Annie had just moved forward to see if she could do anything to calm Laura when a harsh male cry arrested her attention. A man who she guessed must be Hattie’s fiancé, Andrew Russell, stood in the doorway. Out of breath, brown hair standing up in clumps, eyes hidden behind thick glasses, he held out a soft slouch hat in his extended hands, as if in supplication. Before either Nate or Annie were able to act, Laura scrambled up and launched herself at Russell, hitting him in the chest and screaming that Hattie was dead and that it was all his fault. It had been an appalling scene, with Russell feebly pushing Laura away as he struggled to get to Hattie’s bedside. Finally, Nate had to pick up his hysterical sister from off the ground in order to move her out of the room. The Sister of Mercy had stood in shocked silence.

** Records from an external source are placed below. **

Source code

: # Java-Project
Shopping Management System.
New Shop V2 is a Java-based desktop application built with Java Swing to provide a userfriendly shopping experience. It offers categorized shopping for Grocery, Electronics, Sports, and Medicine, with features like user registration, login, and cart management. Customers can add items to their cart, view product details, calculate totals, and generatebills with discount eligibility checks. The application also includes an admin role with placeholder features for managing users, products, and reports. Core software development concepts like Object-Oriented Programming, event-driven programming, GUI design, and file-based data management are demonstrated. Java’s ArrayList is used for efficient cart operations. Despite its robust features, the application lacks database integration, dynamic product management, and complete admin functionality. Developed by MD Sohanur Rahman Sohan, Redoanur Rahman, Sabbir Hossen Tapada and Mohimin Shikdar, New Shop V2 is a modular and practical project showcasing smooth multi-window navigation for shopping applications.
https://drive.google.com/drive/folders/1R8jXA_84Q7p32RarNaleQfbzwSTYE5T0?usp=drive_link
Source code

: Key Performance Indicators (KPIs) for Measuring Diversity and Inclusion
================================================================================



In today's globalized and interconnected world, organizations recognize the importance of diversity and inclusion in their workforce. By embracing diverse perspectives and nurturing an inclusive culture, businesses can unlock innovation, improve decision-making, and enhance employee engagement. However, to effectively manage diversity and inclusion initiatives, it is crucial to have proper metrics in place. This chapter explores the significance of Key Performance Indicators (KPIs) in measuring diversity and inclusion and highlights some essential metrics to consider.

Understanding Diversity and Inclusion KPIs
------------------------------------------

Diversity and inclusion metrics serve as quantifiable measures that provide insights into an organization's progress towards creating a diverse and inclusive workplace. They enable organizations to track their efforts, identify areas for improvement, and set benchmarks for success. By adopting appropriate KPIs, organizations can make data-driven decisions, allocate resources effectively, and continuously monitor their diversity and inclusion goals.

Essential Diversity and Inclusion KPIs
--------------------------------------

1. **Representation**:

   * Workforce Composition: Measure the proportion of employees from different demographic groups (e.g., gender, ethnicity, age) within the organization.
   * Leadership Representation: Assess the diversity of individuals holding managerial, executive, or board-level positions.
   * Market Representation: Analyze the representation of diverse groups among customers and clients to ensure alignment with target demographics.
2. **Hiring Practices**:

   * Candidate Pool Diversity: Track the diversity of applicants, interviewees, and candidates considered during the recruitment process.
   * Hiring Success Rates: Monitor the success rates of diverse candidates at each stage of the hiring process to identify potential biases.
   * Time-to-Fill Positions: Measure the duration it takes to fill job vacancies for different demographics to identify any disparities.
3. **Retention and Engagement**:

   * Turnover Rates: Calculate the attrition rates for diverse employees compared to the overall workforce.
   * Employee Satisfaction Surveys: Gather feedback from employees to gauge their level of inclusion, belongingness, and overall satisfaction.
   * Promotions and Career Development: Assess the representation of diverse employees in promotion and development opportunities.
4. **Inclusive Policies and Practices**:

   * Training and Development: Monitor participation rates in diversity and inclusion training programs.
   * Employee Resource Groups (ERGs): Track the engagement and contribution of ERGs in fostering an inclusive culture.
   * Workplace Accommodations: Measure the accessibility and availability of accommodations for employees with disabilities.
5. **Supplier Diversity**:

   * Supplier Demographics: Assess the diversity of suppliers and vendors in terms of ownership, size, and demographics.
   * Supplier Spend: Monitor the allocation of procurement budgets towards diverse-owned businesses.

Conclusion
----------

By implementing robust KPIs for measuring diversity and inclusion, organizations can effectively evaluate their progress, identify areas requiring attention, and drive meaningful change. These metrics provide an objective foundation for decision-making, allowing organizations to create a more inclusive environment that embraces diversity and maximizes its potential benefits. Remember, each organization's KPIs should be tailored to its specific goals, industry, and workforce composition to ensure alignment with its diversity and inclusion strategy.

Out in the hall, Laura continued to sob uncontrollably, scarcely able to take a breath. Annie finally told her sharply that if she didn’t settle down
, they would have to take her home immediately, and she wouldn’t be able to say a proper farewell to her friend. This got through to Laura, and she gradually stopped crying. While Nate continued to hold her tightly, Annie went back in to the room, where Russell was now sitting in the chair next to Hattie, holding her hand and whispering endearments. Apologizing to both Russell and the sister for Laura’s outburst, Annie asked if Laura could come back in for a minute. Russell had been most kind, assuring Annie that this would be acceptable, and he went and stood in one of the dark corners of the room. Nate had led his sister back in, and she sat in the chair that Russell had just vacated. She took up Hattie’s hand and silently stroked her hair.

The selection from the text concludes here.